WHAT YOU SHOULD DO.
Only the number is wanted: how many lines of the data contain "algorithms"?

===== RECORDS SHOWN =====

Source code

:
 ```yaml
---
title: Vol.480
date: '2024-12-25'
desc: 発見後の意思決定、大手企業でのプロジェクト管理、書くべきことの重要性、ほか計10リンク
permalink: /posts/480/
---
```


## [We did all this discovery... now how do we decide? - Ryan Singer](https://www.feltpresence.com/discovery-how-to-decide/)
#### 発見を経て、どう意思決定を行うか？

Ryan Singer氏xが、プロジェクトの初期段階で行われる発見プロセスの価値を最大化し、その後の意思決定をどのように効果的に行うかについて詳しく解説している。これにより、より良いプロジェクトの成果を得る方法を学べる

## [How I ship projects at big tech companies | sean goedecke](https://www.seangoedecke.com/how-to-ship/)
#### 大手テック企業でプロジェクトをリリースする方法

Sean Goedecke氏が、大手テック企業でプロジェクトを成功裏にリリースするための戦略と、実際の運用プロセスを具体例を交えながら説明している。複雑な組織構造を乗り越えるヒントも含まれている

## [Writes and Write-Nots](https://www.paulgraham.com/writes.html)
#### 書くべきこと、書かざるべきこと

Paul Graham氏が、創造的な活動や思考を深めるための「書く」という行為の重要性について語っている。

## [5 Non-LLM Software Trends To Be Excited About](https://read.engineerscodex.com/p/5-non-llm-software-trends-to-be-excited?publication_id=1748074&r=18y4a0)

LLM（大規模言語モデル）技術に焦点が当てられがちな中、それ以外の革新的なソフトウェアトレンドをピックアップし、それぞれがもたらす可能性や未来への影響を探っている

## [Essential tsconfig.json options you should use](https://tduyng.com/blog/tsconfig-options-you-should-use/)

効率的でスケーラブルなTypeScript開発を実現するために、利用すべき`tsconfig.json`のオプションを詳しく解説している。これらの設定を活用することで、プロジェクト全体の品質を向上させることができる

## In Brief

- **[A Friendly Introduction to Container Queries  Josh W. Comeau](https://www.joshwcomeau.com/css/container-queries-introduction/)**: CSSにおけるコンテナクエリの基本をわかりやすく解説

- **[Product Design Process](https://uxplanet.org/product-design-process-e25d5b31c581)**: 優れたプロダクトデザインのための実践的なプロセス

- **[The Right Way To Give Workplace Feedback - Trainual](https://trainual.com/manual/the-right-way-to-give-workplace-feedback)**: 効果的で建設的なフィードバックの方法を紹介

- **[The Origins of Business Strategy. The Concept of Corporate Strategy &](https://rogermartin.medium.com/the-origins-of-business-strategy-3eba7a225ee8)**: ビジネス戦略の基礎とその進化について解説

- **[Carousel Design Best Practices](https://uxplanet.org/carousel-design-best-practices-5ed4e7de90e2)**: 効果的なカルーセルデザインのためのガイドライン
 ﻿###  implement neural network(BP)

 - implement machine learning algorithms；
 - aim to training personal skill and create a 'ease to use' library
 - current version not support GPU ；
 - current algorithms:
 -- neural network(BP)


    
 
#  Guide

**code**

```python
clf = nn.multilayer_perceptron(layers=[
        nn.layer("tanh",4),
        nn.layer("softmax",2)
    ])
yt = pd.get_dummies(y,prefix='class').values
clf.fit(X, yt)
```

=====

SOLUTION FOR THIS EXERCISE.
2